On Reply—and through new counsel—Defendants Lee, Wang, and YHSG Realty expound on their arguments on Demurrer, arguing that the Yun Plaintiffs fail to allege (1) an agency relationship between Doe Defendants (the parties the Defendants claim are the unknown assailants) and Defendants Lee, Wang, and YHSG Realty and (2) that the conversion was within any supposed agency relationship between these Defendants and the unknown assailants who burglarized the Subject Property. (Reply for Demurrer to FAC, 3:1-5:2 [making same Reply argument for Conversion and Trespass to Real Property claims].)

 

The FAC is sufficiently pleaded as to the Conversion, insofar as the claim relates to Defendants Lee and Wang, and even if the claim could be difficult to support at summary adjudication, trial, or other evidentiary and dispositive proceedings.

 

First, the FAC pleads ownership by the Yun Plaintiffs of various “irreplaceable family jewels, cash, and personal possessions.” (FAC, ¶ 61.)

 

Second, the FAC explicitly pleads that “[o]n or about October 25, 2021, Defendants, including DOES 1-50, without Plaintiffs’ consent, intentionally and substantially interfered with Plaintiffs’ personal properties by taking the personal properties and misappropriating funds for their own personal use and enjoyment.” (FAC, ¶ 63; see also Demurrer to FAC, 3:18-4:19 & Reply for Demurrer to FAC, 3:1-5:2 [failing to address paragraph 63 while devoting majority of arguments to agency theory of liability].) While such averments could be conclusory without further evidentiary pleadings, the fourth cause of action incorporates prior allegations made in the FAC (FAC, ¶ 60) and the FAC’s prior allegation go into sufficient detail to plead Conversion, including describing what occurred on October 25, 2021 (FAC, ¶ 26), the inferable use of the lock box key by the Defendants and/or Does 1-50 to enter the Subject Property on October 25, 2021 (FAC, ¶¶ 48-50), the (seemingly) ongoing LAPD investigation into the burglary (FAC, ¶ 26), and apparent obfuscation of the investigation by the Defendants (FAC, ¶¶ 27, 30), though the Court notes that the FAC could more clearly plead manner of entry used by the burglars (see FAC, ¶¶ 26, 48-50, 63).

 

(The Court briefly notes that although the FAC is contradictory in pleading that the burglary and conversion of chattel were committed by “unknown assailants” on one hand (FAC, ¶ 26), and by the Lee, Wang, YHSG Realty, and Does 1-50 on the other (FAC, ¶ 63), the Court is satisfied for the purposes of this Demurrer that the FAC’s fourth cause of action pleads the Defendants, i.e., Lee, Wang, YHSG Realty, and Does 1-50, converted the Yun Plaintiffs’ personal property (FAC, ¶ 63).)

 

Third, the FAC pleads these actions led to damages of at least $100,000. (FAC, ¶¶ 62, 68.)

 

The Defendants’ Demurrer to the FAC’s Fourth cause of action for Conversion is thus OVERRULED as to Defendants Lee and Wang.

 

YHSG Realty

 

Such allegations, however, do not reach YHSG Realty, Inc. because YHSG is not a corporeal being who could have burglarized the Subject Property on October 25, 2021 (FAC, ¶ 13 [YHSG is an incorporated “brokerage [company]”]).

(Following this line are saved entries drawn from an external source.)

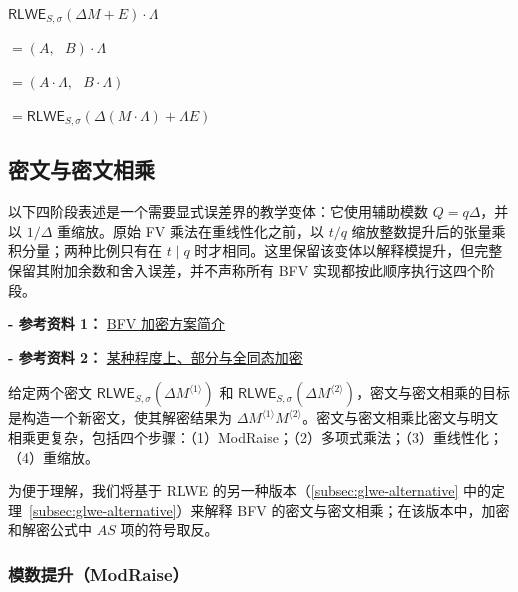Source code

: \begin{tcolorbox}[title={\textbf{\tboxlabel{\ref*{subsec:bfv-mult-plain}} BFV 密文与明文相乘}}]
$\textsf{RLWE}_{S, \sigma}(\Delta M + E) \cdot \Lambda$

$= (A, \text{ } B) \cdot \Lambda$

$= (A \cdot \Lambda, \text{ }  B \cdot \Lambda )$

$= \textsf{RLWE}_{S, \sigma}(\Delta (M \cdot \Lambda) + \Lambda E)$
\end{tcolorbox}




\subsection{密文与密文相乘}
\label{subsec:bfv-mult-cipher}

以下四阶段表述是一个需要显式误差界的教学变体：它使用辅助模数 $Q=q\Delta$，并以 $1/\Delta$ 重缩放。原始 FV 乘法在重线性化之前，以 $t/q$ 缩放整数提升后的张量乘积分量；两种比例只有在 $t\mid q$ 时才相同。这里保留该变体以解释模提升，但完整保留其附加余数和舍入误差，并不声称所有 BFV 实现都按此顺序执行这四个阶段。

\noindent \textbf{- 参考资料 1：}
\href{https://www.inferati.com/blog/fhe-schemes-bfv}{BFV 加密方案简介}~\cite{inferati-bfv}

\noindent \textbf{- 参考资料 2：}
\href{https://eprint.iacr.org/2012/144.pdf}{某种程度上、部分与全同态加密}~\cite{cryptoeprint:2012/144}



给定两个密文 $\textsf{RLWE}_{S, \sigma}(\Delta M^{\langle 1\rangle })$ 和 $\textsf{RLWE}_{S, \sigma}(\Delta M^{\langle 2\rangle})$，密文与密文相乘的目标是构造一个新密文，使其解密结果为 $\Delta M^{\langle 1 \rangle} M^{\langle 2 \rangle}$。密文与密文相乘比密文与明文相乘更复杂，包括四个步骤：（1）\textsf{ModRaise}；（2）多项式乘法；（3）重线性化；（4）重缩放。

为便于理解，我们将基于 RLWE 的另一种版本（\autoref{subsec:glwe-alternative} 中的定理~\ref*{subsec:glwe-alternative}）来解释 BFV 的密文与密文相乘；在该版本中，加密和解密公式中 $AS$ 项的符号取反。

\subsubsection{模数提升（\textsf{ModRaise}）}
\label{subsubsec:bfv-mult-cipher-modraise}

YHSG itself therefore cannot itself, in a physical sense, have acted to convert the Yuns’ personal belongings.

 

The Court thus turns to the FAC’s agency pleadings to determine whether the FAC sufficiently pleads Conversion against YHSG Realty through vicarious liability.

 

“[A] principal may be liable for the torts of an agent committed in the scope of authority (Turner v. N.B. & M.R.R. Co. (1868), 34 Cal. 594, 599), … [where such a] theory of vicarious liability is [premised] not … on the fact that the principal is negligent if he fails to supervise the agent,” but rather, imposing liability on the “principal … as a matter of public policy, in order to promote safety for third persons [because] … the principal is [in effect] holding out the agent as competent and fit to be trusted, and thereby, in effect, warranting good conduct and fidelity of the agent. (Bk. of Cal. v. W.U. Tel. Co. (1877), 52 Cal. 280, 288.)” (Noble v. Sears, Roebuck & Co. (1973) 33 Cal.App.3d 654, 663.)

 

An allegation of agency is itself an ultimate fact that need not be further explained or supported by other factual allegations. (Skopp v. Weaver (1976) 16 Cal.3d 432, 439; Kiseskey v. Carpenters’ Trust for So. California (1983) 144 Cal.App.3d 222, 230 [“The general allegation of¿agency¿is one of ultimate fact, sufficient against a¿demurrer”].) “But where factual allegations are based on information and belief, the plaintiff must allege ‘information that “lead[s] [the plaintiff] to believe that the allegations are true.”’ [Citation.]” (Brown v. USA Taekwondo (2019) 40 Cal.App.5th 1077, 1106.) Further, there is an exception to the rule that general allegations of agency are sufficient where specific allegations in the pleadings show that no agency relationship exists. (Garton v. Title Ins. & Trust Co. (1980) 106 Cal.App.3d 365, 376.)

 

Here, the FAC pleads that Does 1-50 are either agents or principals of Lee, Wang, and YHSG Realty. (FAC, ¶¶ 66-67.) The FAC also pleads Lee and Wang as “owners” of YHSG Realty. (FAC, ¶ 2.)

 

After review, the Court finds that the FAC does not sufficiently plead agency principles to tie YHSG Realty to the alleged conversion, for which reason the Court SUSTAINS the Demurrer to the FAC’s fourth cause of action as to YHSG Realty.

 

First, the FAC is replete with references to the lock box on the Property (FAC, ¶¶ 14-15, 17, 26-27, 30, 45, 48-50), and the FAC ties in Lee, Wang, and Does 1-50 to the burglary and conversion of chattel from the Subject Property on October 25, 2021 (FAC, ¶¶ 26, 63). The FAC’s pleadings also allow for the inference that the burglary was achieved through use of the key in the lock box left behind by Defendant Lee on the Property for the purposes of giving the buyer access to the Subject Property before escrow closed. (FAC, ¶¶ 17, 48-50.) However, to the extent that these allegations plead agency, they connote an agency relationship between Defendant Lee and Does 1-50 rather than YHSG Realty and any other Defendant. Indeed, the allegations regarding the lock box in the FAC are clear that Defendant Lee left the lock box on the Property. (See, e.g., FAC, ¶¶ 14-15, 17.) Nothing directly connects the alleged burglary to YHSG Realty other than the allegations that YHSG Realty’s owners and unidentified agents were involved in the burglary and subsequent conversion of the Yuns’ property. (FAC, ¶ 63.)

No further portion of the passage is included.